[Work to be completed]:
Where does the string "attribute" occur in the records below? Copy every line that holds it.

=== Extracted information ===

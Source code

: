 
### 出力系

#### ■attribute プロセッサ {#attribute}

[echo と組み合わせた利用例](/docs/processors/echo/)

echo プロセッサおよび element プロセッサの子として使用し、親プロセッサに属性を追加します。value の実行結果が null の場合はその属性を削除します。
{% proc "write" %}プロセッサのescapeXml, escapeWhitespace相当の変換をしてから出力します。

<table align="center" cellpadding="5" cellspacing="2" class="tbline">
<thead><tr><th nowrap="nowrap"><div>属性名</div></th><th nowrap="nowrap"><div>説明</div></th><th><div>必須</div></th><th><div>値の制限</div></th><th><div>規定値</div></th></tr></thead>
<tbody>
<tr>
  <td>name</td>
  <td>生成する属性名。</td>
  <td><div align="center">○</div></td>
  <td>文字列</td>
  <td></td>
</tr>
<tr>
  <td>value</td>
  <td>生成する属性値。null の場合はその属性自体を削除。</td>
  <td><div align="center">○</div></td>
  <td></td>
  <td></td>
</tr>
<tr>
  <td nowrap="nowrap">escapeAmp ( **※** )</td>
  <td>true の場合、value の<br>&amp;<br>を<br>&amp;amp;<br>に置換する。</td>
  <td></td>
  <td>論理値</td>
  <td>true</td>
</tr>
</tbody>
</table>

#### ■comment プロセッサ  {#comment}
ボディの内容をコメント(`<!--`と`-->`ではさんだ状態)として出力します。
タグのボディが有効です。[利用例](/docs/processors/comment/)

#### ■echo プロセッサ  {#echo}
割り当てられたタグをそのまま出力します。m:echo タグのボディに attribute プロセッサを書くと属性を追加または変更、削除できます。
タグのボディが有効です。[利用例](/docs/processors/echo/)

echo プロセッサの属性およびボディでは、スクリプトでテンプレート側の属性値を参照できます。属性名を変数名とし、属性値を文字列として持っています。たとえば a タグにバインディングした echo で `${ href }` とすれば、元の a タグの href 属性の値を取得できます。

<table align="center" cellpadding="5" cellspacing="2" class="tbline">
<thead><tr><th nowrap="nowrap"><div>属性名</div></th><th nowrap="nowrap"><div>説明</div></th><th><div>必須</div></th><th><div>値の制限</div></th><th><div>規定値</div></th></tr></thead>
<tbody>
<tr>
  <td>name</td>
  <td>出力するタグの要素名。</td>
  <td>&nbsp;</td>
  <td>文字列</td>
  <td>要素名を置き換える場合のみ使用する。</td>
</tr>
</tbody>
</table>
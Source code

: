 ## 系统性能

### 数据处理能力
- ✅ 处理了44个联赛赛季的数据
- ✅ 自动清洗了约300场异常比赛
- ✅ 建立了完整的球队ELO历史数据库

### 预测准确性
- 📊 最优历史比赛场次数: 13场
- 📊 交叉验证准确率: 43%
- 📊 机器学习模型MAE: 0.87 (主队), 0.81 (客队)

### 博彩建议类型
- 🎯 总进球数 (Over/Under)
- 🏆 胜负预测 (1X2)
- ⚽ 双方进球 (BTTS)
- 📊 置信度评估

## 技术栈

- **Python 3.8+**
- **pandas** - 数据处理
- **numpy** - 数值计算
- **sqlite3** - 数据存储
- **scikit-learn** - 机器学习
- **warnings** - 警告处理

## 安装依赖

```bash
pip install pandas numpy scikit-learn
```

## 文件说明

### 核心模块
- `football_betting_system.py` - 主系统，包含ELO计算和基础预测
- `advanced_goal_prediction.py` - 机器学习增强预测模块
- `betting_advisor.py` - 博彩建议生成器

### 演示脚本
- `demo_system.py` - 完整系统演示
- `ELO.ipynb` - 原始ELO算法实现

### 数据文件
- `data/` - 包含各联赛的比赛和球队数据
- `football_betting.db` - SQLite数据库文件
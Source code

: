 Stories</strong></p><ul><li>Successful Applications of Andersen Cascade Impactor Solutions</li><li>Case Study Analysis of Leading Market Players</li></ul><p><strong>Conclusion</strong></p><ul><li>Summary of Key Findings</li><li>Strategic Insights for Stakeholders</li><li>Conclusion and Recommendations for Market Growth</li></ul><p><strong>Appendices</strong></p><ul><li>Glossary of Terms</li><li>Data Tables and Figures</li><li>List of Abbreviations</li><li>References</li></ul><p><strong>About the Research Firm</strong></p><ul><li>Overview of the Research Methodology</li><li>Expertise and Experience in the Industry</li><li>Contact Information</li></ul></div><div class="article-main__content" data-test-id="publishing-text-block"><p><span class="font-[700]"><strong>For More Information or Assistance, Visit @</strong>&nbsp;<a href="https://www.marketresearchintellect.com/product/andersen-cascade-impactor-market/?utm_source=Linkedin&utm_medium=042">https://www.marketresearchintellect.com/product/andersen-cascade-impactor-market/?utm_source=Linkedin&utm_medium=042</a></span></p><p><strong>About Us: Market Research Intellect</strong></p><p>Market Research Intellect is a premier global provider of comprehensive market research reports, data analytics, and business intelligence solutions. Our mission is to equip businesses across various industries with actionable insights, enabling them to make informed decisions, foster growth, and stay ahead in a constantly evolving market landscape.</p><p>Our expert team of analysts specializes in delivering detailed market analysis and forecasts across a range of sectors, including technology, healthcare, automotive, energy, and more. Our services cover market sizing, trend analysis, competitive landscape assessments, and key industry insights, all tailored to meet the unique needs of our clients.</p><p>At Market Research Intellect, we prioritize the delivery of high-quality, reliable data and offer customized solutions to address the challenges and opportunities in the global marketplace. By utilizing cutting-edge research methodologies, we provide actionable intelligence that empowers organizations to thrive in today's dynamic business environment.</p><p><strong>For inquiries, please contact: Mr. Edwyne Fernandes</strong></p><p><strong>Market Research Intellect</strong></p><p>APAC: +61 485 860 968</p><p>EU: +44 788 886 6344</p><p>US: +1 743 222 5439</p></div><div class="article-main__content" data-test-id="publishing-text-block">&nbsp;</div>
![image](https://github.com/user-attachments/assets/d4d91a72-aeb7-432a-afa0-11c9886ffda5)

===

[The answer]:
#### ■attribute プロセッサ {#attribute}
割り当てられたタグをそのまま出力します。m:echo タグのボディに attribute プロセッサを書くと属性を追加または変更、削除できます。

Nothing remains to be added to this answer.